### Your assignment
Every line of the material below should be retyped exactly.

### Data section
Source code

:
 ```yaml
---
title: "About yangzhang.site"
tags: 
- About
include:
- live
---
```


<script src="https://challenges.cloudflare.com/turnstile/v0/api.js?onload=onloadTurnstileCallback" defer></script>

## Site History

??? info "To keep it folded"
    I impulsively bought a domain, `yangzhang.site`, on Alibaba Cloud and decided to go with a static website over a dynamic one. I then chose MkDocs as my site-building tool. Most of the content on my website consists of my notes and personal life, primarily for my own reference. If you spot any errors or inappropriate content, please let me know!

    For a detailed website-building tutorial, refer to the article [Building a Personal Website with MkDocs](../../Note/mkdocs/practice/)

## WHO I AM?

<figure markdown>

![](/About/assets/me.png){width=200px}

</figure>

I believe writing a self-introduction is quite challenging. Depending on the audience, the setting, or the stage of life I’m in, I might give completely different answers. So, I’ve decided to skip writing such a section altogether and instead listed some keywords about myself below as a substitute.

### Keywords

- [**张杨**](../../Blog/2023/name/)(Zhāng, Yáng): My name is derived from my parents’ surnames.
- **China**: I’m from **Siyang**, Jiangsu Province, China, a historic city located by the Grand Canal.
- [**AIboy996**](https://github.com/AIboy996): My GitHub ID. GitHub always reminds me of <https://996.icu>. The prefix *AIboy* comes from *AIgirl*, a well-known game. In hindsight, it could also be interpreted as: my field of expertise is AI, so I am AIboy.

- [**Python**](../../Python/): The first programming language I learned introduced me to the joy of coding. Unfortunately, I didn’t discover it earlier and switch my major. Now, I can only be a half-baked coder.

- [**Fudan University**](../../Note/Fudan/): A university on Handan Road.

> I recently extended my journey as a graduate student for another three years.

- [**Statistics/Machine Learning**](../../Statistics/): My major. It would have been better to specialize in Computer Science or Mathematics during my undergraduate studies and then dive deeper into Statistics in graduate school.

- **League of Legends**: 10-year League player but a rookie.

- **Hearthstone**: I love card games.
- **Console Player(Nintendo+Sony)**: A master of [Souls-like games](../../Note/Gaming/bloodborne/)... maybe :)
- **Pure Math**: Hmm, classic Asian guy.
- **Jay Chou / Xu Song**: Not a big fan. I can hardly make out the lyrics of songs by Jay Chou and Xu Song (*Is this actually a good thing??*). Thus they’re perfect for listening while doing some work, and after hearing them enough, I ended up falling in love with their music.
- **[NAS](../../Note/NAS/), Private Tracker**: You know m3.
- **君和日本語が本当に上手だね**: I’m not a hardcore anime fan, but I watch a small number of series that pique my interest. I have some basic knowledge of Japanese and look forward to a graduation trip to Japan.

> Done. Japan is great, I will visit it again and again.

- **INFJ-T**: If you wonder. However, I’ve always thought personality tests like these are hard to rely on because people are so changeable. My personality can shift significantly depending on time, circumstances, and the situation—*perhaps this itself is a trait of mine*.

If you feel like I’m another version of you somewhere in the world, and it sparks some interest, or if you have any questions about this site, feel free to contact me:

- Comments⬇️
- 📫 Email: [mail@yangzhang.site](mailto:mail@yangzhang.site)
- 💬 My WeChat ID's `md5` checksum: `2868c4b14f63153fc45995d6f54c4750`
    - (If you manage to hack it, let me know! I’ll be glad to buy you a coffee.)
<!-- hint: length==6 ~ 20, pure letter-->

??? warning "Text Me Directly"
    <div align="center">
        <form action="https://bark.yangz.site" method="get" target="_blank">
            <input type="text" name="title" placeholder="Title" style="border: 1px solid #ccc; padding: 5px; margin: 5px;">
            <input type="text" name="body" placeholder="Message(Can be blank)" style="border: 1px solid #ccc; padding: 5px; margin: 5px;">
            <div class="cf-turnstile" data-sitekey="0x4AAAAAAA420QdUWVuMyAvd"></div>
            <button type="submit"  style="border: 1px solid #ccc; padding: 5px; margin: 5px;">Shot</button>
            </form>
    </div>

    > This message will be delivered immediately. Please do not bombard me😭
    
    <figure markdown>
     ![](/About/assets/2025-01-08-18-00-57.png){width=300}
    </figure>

### Written answer
Source code

:
 ```yaml
---
title: "About yangzhang.site"
tags: 
- About
include:
- live
---
```


<script src="https://challenges.cloudflare.com/turnstile/v0/api.js?onload=onloadTurnstileCallback" defer></script>

## Site History

??? info "To keep it folded"
    I impulsively bought a domain, `yangzhang.site`, on Alibaba Cloud and decided to go with a static website over a dynamic one. I then chose MkDocs as my site-building tool. Most of the content on my website consists of my notes and personal life, primarily for my own reference. If you spot any errors or inappropriate content, please let me know!

    For a detailed website-building tutorial, refer to the article [Building a Personal Website with MkDocs](../../Note/mkdocs/practice/)

## WHO I AM?

<figure markdown>

![](/About/assets/me.png){width=200px}

</figure>

I believe writing a self-introduction is quite challenging. Depending on the audience, the setting, or the stage of life I’m in, I might give completely different answers. So, I’ve decided to skip writing such a section altogether and instead listed some keywords about myself below as a substitute.

### Keywords

- [**张杨**](../../Blog/2023/name/)(Zhāng, Yáng): My name is derived from my parents’ surnames.
- **China**: I’m from **Siyang**, Jiangsu Province, China, a historic city located by the Grand Canal.
- [**AIboy996**](https://github.com/AIboy996): My GitHub ID. GitHub always reminds me of <https://996.icu>. The prefix *AIboy* comes from *AIgirl*, a well-known game. In hindsight, it could also be interpreted as: my field of expertise is AI, so I am AIboy.

- [**Python**](../../Python/): The first programming language I learned introduced me to the joy of coding. Unfortunately, I didn’t discover it earlier and switch my major. Now, I can only be a half-baked coder.

- [**Fudan University**](../../Note/Fudan/): A university on Handan Road.

> I recently extended my journey as a graduate student for another three years.

- [**Statistics/Machine Learning**](../../Statistics/): My major. It would have been better to specialize in Computer Science or Mathematics during my undergraduate studies and then dive deeper into Statistics in graduate school.

- **League of Legends**: 10-year League player but a rookie.

- **Hearthstone**: I love card games.
- **Console Player(Nintendo+Sony)**: A master of [Souls-like games](../../Note/Gaming/bloodborne/)... maybe :)
- **Pure Math**: Hmm, classic Asian guy.
- **Jay Chou / Xu Song**: Not a big fan. I can hardly make out the lyrics of songs by Jay Chou and Xu Song (*Is this actually a good thing??*). Thus they’re perfect for listening while doing some work, and after hearing them enough, I ended up falling in love with their music.
- **[NAS](../../Note/NAS/), Private Tracker**: You know m3.
- **君和日本語が本当に上手だね**: I’m not a hardcore anime fan, but I watch a small number of series that pique my interest. I have some basic knowledge of Japanese and look forward to a graduation trip to Japan.

> Done. Japan is great, I will visit it again and again.

- **INFJ-T**: If you wonder. However, I’ve always thought personality tests like these are hard to rely on because people are so changeable. My personality can shift significantly depending on time, circumstances, and the situation—*perhaps this itself is a trait of mine*.

If you feel like I’m another version of you somewhere in the world, and it sparks some interest, or if you have any questions about this site, feel free to contact me:

- Comments⬇️
- 📫 Email: [mail@yangzhang.site](mailto:mail@yangzhang.site)
- 💬 My WeChat ID's `md5` checksum: `2868c4b14f63153fc45995d6f54c4750`
    - (If you manage to hack it, let me know! I’ll be glad to buy you a coffee.)
<!-- hint: length==6 ~ 20, pure letter-->

??? warning "Text Me Directly"
    <div align="center">
        <form action="https://bark.yangz.site" method="get" target="_blank">
            <input type="text" name="title" placeholder="Title" style="border: 1px solid #ccc; padding: 5px; margin: 5px;">
            <input type="text" name="body" placeholder="Message(Can be blank)" style="border: 1px solid #ccc; padding: 5px; margin: 5px;">
            <div class="cf-turnstile" data-sitekey="0x4AAAAAAA420QdUWVuMyAvd"></div>
            <button type="submit"  style="border: 1px solid #ccc; padding: 5px; margin: 5px;">Shot</button>
            </form>
    </div>

    > This message will be delivered immediately. Please do not bombard me😭
    
    <figure markdown>
     ![](/About/assets/2025-01-08-18-00-57.png){width=300}
    </figure>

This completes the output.